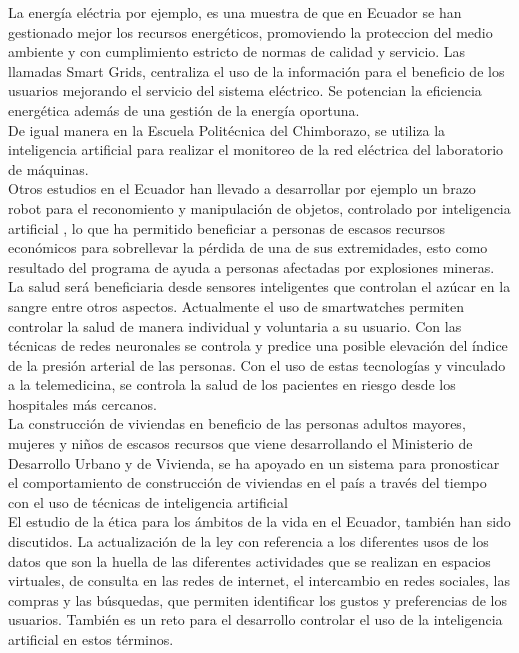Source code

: \documentclass[preprint,12pt,3p]{elsarticle}
\begin{document}
La energía eléctria por ejemplo, es una muestra de que en Ecuador se han gestionado mejor los recursos energéticos, promoviendo la proteccion del medio ambiente y con cumplimiento estricto de normas de calidad y servicio. Las llamadas Smart Grids, centraliza el uso de la información para el beneficio de los usuarios mejorando el servicio del sistema eléctrico. Se potencian la eficiencia energética además de una gestión de la energía oportuna.\cite{alava2016aplicacion} \\

De igual manera en la Escuela Politécnica del Chimborazo, se utiliza la inteligencia artificial para realizar el monitoreo de la red eléctrica del laboratorio de máquinas. \cite{coronel2017monitoreo}\\

Otros estudios en el Ecuador han llevado a desarrollar por ejemplo un brazo robot para el reconomiento y manipulación de objetos, controlado por inteligencia artificial \cite{de2014brazo}, lo que ha permitido beneficiar a personas de escasos recursos económicos para sobrellevar la pérdida de una de sus extremidades, esto como resultado del programa de ayuda a personas afectadas por explosiones mineras.\\

La salud será beneficiaria desde sensores inteligentes que controlan el azúcar en la sangre entre otros aspectos. Actualmente el uso de smartwatches permiten controlar la salud de manera individual y voluntaria a su usuario. Con las técnicas de redes neuronales se controla y predice una posible elevación del índice de la presión arterial de las personas. Con el uso de estas tecnologías y vinculado a la telemedicina, se controla la salud de los pacientes en riesgo desde los hospitales más cercanos. \cite{ledo2019inteligencia}\\

La construcción de viviendas en beneficio de las personas adultos mayores, mujeres y niños de escasos recursos que viene desarrollando el Ministerio de Desarrollo Urbano y de Vivienda, se ha apoyado en un sistema para pronosticar el comportamiento de construcción de viviendas en el país a través del tiempo con el uso de técnicas de inteligencia artificial \cite{delgado2007sistema}\\

El estudio de la ética para los ámbitos de la vida en el Ecuador, también han sido discutidos. La actualización de la ley con referencia a los diferentes usos de los datos que son la huella de las diferentes actividades que se realizan en espacios virtuales, de consulta en las redes de internet, el intercambio en redes sociales, las compras y las búsquedas, que permiten identificar los gustos y preferencias de los usuarios. También es un reto para el desarrollo controlar el uso de la inteligencia artificial en estos términos. \cite{rodriguez2019modelo}\\
\end{document}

EXERCISE INSTRUCTIONS
Your answer must be the line that contains "El estudio de" and every line after it to the end of the records, reproduced exactly.

ANSWER TO THIS EXERCISE
El estudio de la ética para los ámbitos de la vida en el Ecuador, también han sido discutidos. La actualización de la ley con referencia a los diferentes usos de los datos que son la huella de las diferentes actividades que se realizan en espacios virtuales, de consulta en las redes de internet, el intercambio en redes sociales, las compras y las búsquedas, que permiten identificar los gustos y preferencias de los usuarios. También es un reto para el desarrollo controlar el uso de la inteligencia artificial en estos términos. \cite{rodriguez2019modelo}\\
\end{document}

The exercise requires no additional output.